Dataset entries
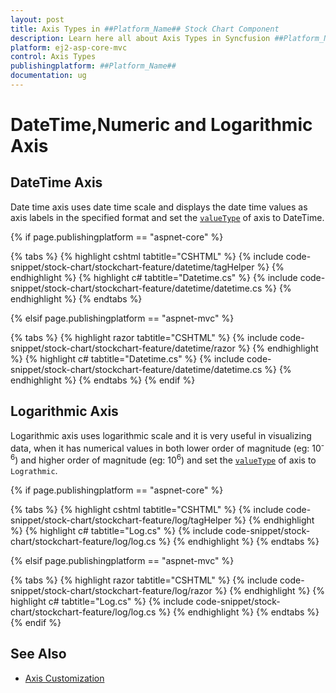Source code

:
 ```yaml
---
layout: post
title: Axis Types in ##Platform_Name## Stock Chart Component
description: Learn here all about Axis Types in Syncfusion ##Platform_Name## Stock Chart component of Syncfusion Essential JS 2 and more.
platform: ej2-asp-core-mvc
control: Axis Types
publishingplatform: ##Platform_Name##
documentation: ug
---
```



# DateTime,Numeric and Logarithmic Axis

## DateTime Axis

Date time axis uses date time scale and displays the date time values as axis labels in the specified format and set the [`valueType`](https://help.syncfusion.com/cr/aspnetcore-js2/Syncfusion.EJ2.Charts.StockChartStockChartAxis.html#Syncfusion_EJ2_Charts_StockChartStockChartAxis_ValueType) of axis to DateTime.

{% if page.publishingplatform == "aspnet-core" %}

{% tabs %}
{% highlight cshtml tabtitle="CSHTML" %}
{% include code-snippet/stock-chart/stockchart-feature/datetime/tagHelper %}
{% endhighlight %}
{% highlight c# tabtitle="Datetime.cs" %}
{% include code-snippet/stock-chart/stockchart-feature/datetime/datetime.cs %}
{% endhighlight %}
{% endtabs %}

{% elsif page.publishingplatform == "aspnet-mvc" %}

{% tabs %}
{% highlight razor tabtitle="CSHTML" %}
{% include code-snippet/stock-chart/stockchart-feature/datetime/razor %}
{% endhighlight %}
{% highlight c# tabtitle="Datetime.cs" %}
{% include code-snippet/stock-chart/stockchart-feature/datetime/datetime.cs %}
{% endhighlight %}
{% endtabs %}
{% endif %}



## Logarithmic Axis

<!-- markdownlint-disable MD033 -->

Logarithmic axis uses logarithmic scale and it is very useful in visualizing data, when it has numerical values in both lower order of magnitude (eg: 10<sup>-6</sup>) and higher order of magnitude (eg: 10<sup>6</sup>) and set the [`valueType`](https://help.syncfusion.com/cr/aspnetcore-js2/Syncfusion.EJ2.Charts.StockChartStockChartAxis.html#Syncfusion_EJ2_Charts_StockChartStockChartAxis_ValueType) of axis to `Lograthmic`.

{% if page.publishingplatform == "aspnet-core" %}

{% tabs %}
{% highlight cshtml tabtitle="CSHTML" %}
{% include code-snippet/stock-chart/stockchart-feature/log/tagHelper %}
{% endhighlight %}
{% highlight c# tabtitle="Log.cs" %}
{% include code-snippet/stock-chart/stockchart-feature/log/log.cs %}
{% endhighlight %}
{% endtabs %}

{% elsif page.publishingplatform == "aspnet-mvc" %}

{% tabs %}
{% highlight razor tabtitle="CSHTML" %}
{% include code-snippet/stock-chart/stockchart-feature/log/razor %}
{% endhighlight %}
{% highlight c# tabtitle="Log.cs" %}
{% include code-snippet/stock-chart/stockchart-feature/log/log.cs %}
{% endhighlight %}
{% endtabs %}
{% endif %}



## See Also

* [Axis Customization](./axis-customization/)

- _WORK ITEM_: Lines with the word "Logarithmic" in them are the answer; report each one from the data.

- _TASK RESPONSE_:
# DateTime,Numeric and Logarithmic Axis
## Logarithmic Axis
Logarithmic axis uses logarithmic scale and it is very useful in visualizing data, when it has numerical values in both lower order of magnitude (eg: 10<sup>-6</sup>) and higher order of magnitude (eg: 10<sup>6</sup>) and set the [`valueType`](https://help.syncfusion.com/cr/aspnetcore-js2/Syncfusion.EJ2.Charts.StockChartStockChartAxis.html#Syncfusion_EJ2_Charts_StockChartStockChartAxis_ValueType) of axis to `Lograthmic`.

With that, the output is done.